Expenses: This process cost him 3% of his investment (entry-exit fee) each month.

Income: by the end of the year, 16,000 rubles invested in this way turned into 22,500 rubles, the total return was 41%.

Third Way Implementation

Oleg did not come up with anything particularly interesting along the third path, however, the level of his investment literacy increased significantly due to actions along the third path, which Oleg considered an excellent result.

As a result, Oleg decided for himself that running for managers was not for him, even despite the high profitability in the annual window, he took the first path for himself as the main one - a strategic one, and began to develop a new, long-term investment plan.

Example 2. Risky-leaving

Marina and Sergey - young parents and already professional people who have an apartment in Norilsk, a prestigious and well-paid job, decent savings, but who have absolutely no time for a child and for each other, made the following plan for themselves.

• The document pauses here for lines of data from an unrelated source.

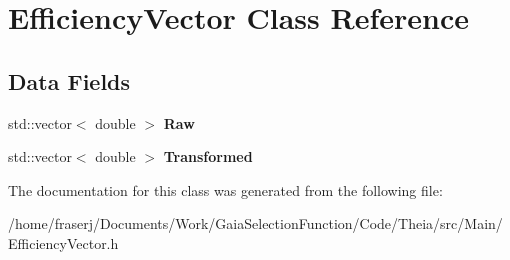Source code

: \hypertarget{classEfficiencyVector}{}\section{Efficiency\+Vector Class Reference}
\label{classEfficiencyVector}
\subsection*{Data Fields}
\begin{DoxyCompactItemize}
\item 
\mbox{\label{classEfficiencyVector_a138e823e4829aadd9e43b475848804cf}} 
std\+::vector$<$ double $>$ {\bfseries Raw}
\item 
\mbox{\label{classEfficiencyVector_af4687a6e7c72f35b35310e2368335b25}} 
std\+::vector$<$ double $>$ {\bfseries Transformed}
\end{DoxyCompactItemize}


The documentation for this class was generated from the following file\+:\begin{DoxyCompactItemize}
\item 
/home/fraserj/\+Documents/\+Work/\+Gaia\+Selection\+Function/\+Code/\+Theia/src/\+Main/Efficiency\+Vector.\+h\end{DoxyCompactItemize}
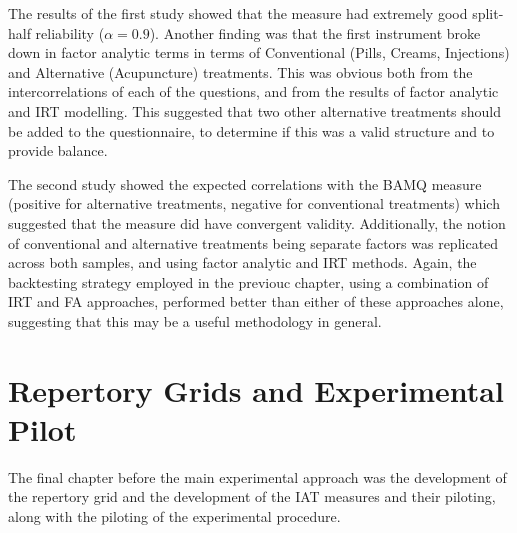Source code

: The results of the first study showed that the measure had extremely good split-half reliability ($ \alpha=0.9$). Another finding was that the first instrument broke down in factor analytic terms in terms of Conventional (Pills, Creams, Injections) and Alternative (Acupuncture) treatments. This was obvious both from the intercorrelations of each of the questions, and from the results of factor analytic and IRT modelling. This suggested that two other alternative treatments should be added to the questionnaire, to determine if this was a valid structure and to provide balance. 

The second study showed the expected correlations  with the BAMQ measure (positive for alternative treatments, negative for conventional treatments) which suggested that the measure did have convergent validity. Additionally, the notion of conventional and alternative treatments being separate factors was replicated across both samples, and using factor analytic and IRT methods. Again, the backtesting strategy employed in the previouc chapter, using a combination of IRT and FA approaches, performed better than either of these approaches alone, suggesting that this may be a useful methodology in general. 


\section{Repertory Grids and Experimental Pilot}
\label{sec:qual-rese-rep}

The final chapter before the main experimental approach was the development of the repertory grid and the development of the IAT measures and their piloting, along with the piloting of the experimental procedure.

The purpose of the investment: to raise a child to school age in a healthy environment. Have enough time to communicate with each other and with the child. Have sufficient funds for current expenses. Move to live in St. Petersburg by the time the child needs to be sent to school.

Investment terms: 6 years.

Investment amount: the guys decided to risk all their assets, including intangible assets (their work).

The point of investing (why should I?): enjoy family life, raise a healthy child, educate him in the “right” place for this occupation.

Ways to solve the problem: after consulting with your subconscious, how this is done is described in detail in the book “Say YES to money!” the guys stopped on one path - to invest everything and chose several instruments for this.

Result: in six years, buy an apartment in St. Petersburg, send your child to a good school, find your own business, your own business or a good job for yourself and a certain amount to continue investing.

Implementation: Marina and Sergey quit their jobs, sold their apartment, cars, collected all their savings, received a tidy sum of $ 100,000 and started to settle.

A house with all conveniences in the Pskov province cost $10,000. According to their estimates, the amount needed monthly for living expenses in the village was no more than $500. Serey found a bank in which the interest rate on the deposit was 12% per annum and there was the possibility of receiving monthly interest (hereinafter, all calculations are extremely simplified and are given only for a general understanding of the scheme). The $500 a month the kids need is 1% of $50,000. It was decided to deposit this amount in the bank and thus receive money for current expenses.

The money in the bank and the cost of a house in the village are 60,000 dollars, which, according to the guys' calculations, they will need 100-120 thousand dollars to buy an apartment in St. Petersburg and current expenses for the first time after moving - that is, everything they have now and even more. Therefore, they needed some kind of investment tool that would help increase their funds and allow them to buy an apartment in 6 years and leave some kind of “financial pillow” for subsequent investments and to finance current expenses (for the period of repair, relocation and job search).

Of the 40,000 dollars remaining with the guys, it was decided to invest 50%, or 20,000 in a real estate fund under construction for 5 years, the rest in equal shares in open-ended funds of mixed investments, shares and an interval fund of shares.

Implementation: Marina and Sergey have been living in their village for three years now and are really happy with each other. There are still 3 years before the end of the investment period, so it’s too early to sum up the results. I will only talk about the intermediate results that we have to date, and we have slightly adjusted the overall investment plan of the guys.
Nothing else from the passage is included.